### WHAT YOU WILL DO
Needed from the entries below: every line that holds the word "mesma".

+++

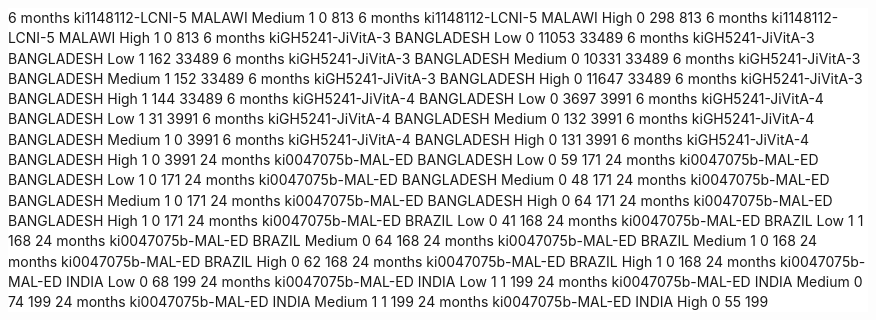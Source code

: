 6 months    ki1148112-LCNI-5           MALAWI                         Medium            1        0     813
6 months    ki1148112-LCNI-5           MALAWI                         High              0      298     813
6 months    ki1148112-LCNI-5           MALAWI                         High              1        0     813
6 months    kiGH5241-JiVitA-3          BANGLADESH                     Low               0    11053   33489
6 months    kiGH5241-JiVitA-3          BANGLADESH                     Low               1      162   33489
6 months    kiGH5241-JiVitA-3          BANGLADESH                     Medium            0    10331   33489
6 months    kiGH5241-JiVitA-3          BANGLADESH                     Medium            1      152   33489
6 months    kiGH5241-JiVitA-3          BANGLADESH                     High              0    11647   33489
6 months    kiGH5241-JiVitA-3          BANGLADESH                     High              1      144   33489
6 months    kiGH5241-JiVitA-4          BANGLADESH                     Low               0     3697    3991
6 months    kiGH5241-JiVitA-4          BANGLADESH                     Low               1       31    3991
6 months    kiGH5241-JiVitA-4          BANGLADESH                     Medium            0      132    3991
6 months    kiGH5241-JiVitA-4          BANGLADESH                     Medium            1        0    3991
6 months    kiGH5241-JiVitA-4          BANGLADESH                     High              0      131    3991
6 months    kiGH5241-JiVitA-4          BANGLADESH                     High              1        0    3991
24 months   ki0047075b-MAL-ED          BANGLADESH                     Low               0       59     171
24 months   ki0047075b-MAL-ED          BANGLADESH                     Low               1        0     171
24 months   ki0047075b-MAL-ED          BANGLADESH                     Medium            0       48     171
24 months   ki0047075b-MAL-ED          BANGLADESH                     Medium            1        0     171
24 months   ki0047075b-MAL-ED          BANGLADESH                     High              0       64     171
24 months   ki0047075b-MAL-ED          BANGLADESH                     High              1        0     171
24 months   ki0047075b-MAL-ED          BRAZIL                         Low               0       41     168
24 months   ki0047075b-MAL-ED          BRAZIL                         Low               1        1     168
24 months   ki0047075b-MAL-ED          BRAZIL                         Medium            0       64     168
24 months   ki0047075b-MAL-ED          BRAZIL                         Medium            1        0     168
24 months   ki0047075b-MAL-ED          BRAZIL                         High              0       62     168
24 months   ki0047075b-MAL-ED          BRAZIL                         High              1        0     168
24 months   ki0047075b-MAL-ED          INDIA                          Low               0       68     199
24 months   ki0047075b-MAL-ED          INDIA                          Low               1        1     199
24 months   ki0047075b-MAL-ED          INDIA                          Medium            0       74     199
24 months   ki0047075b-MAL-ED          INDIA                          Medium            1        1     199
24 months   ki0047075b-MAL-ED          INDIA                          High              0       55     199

+++

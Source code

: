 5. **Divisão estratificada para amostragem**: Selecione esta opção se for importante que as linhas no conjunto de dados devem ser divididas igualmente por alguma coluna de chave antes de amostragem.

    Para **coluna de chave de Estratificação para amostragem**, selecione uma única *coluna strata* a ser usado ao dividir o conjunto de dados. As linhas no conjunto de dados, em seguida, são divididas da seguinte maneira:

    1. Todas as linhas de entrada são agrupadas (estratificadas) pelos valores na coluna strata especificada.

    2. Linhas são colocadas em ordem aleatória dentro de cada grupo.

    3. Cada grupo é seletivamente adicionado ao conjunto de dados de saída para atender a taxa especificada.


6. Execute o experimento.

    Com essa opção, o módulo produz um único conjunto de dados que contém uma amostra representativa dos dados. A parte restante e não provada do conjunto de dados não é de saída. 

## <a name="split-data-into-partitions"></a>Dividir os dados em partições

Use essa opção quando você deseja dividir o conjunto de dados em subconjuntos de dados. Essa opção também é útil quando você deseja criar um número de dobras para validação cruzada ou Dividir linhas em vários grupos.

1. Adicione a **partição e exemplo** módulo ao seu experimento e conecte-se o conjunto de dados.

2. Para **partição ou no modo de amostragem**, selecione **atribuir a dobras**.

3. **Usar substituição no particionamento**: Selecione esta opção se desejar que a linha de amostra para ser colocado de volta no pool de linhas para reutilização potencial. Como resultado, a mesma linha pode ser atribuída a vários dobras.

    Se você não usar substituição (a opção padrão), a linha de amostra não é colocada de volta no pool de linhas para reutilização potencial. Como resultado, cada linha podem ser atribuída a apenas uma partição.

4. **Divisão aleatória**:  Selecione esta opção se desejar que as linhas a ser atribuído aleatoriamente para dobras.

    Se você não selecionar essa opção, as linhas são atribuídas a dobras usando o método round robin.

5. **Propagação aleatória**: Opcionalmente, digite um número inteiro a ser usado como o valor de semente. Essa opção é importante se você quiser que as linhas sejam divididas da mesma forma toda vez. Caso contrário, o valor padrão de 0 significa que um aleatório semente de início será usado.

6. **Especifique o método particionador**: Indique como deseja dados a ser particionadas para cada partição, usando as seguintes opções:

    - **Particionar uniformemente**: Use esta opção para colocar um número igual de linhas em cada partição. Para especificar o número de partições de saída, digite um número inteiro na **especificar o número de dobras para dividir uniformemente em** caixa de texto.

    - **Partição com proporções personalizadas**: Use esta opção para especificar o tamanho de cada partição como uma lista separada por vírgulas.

+++

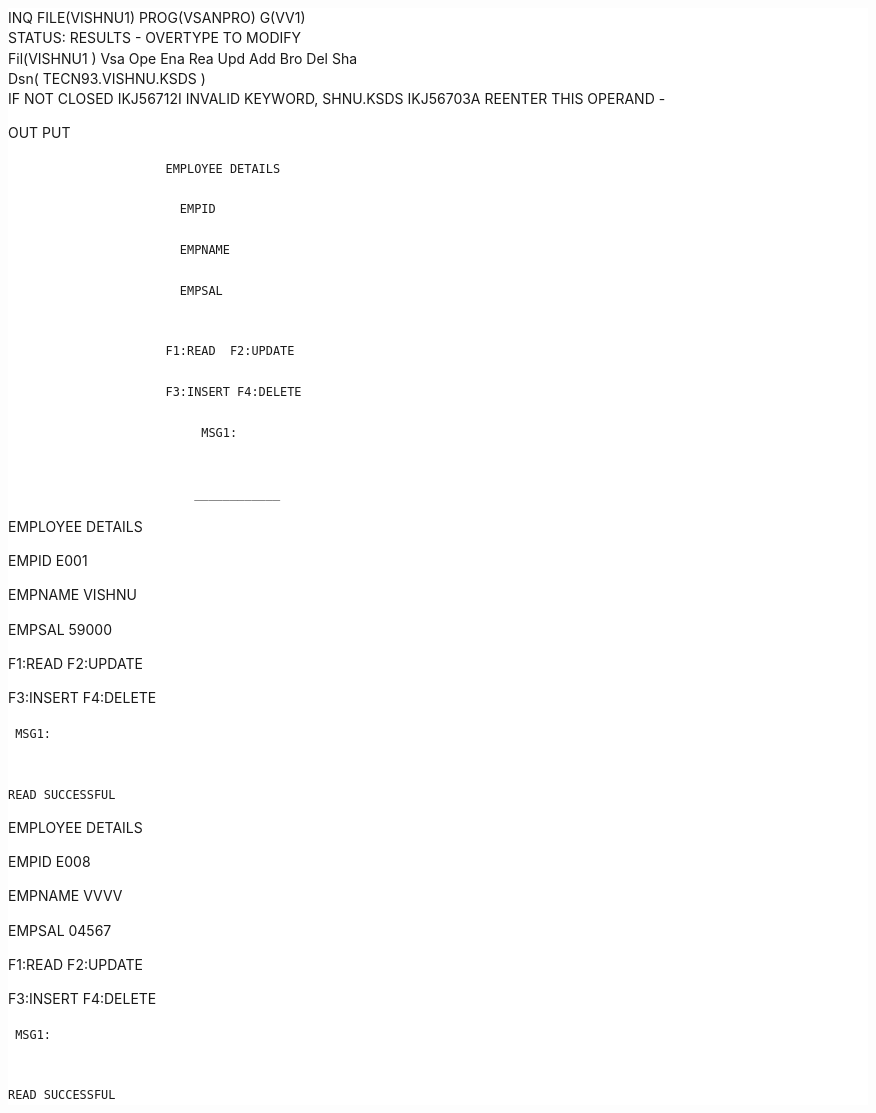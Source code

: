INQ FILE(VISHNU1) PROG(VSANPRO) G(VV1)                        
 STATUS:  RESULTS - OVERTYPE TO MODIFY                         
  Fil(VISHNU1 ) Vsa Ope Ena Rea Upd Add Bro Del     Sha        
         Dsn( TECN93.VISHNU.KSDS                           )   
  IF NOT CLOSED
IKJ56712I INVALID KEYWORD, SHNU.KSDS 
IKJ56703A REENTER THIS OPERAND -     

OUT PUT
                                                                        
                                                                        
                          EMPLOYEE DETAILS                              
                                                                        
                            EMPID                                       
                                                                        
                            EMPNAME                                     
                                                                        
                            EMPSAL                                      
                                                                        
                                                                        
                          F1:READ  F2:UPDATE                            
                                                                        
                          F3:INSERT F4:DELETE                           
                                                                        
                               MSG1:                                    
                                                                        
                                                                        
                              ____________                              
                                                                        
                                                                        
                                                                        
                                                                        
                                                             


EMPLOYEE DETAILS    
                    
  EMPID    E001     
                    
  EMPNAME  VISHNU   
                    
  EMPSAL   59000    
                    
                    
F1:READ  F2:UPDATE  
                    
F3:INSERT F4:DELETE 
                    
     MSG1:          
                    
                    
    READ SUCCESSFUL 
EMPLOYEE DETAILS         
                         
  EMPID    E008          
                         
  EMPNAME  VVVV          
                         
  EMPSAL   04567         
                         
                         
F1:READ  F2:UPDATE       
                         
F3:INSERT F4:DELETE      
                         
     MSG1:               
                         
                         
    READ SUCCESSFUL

+++

### ANSWER SPACE
3. **Usar substituição no particionamento**: Selecione esta opção se desejar que a linha de amostra para ser colocado de volta no pool de linhas para reutilização potencial. Como resultado, a mesma linha pode ser atribuída a vários dobras.
5. **Propagação aleatória**: Opcionalmente, digite um número inteiro a ser usado como o valor de semente. Essa opção é importante se você quiser que as linhas sejam divididas da mesma forma toda vez. Caso contrário, o valor padrão de 0 significa que um aleatório semente de início será usado.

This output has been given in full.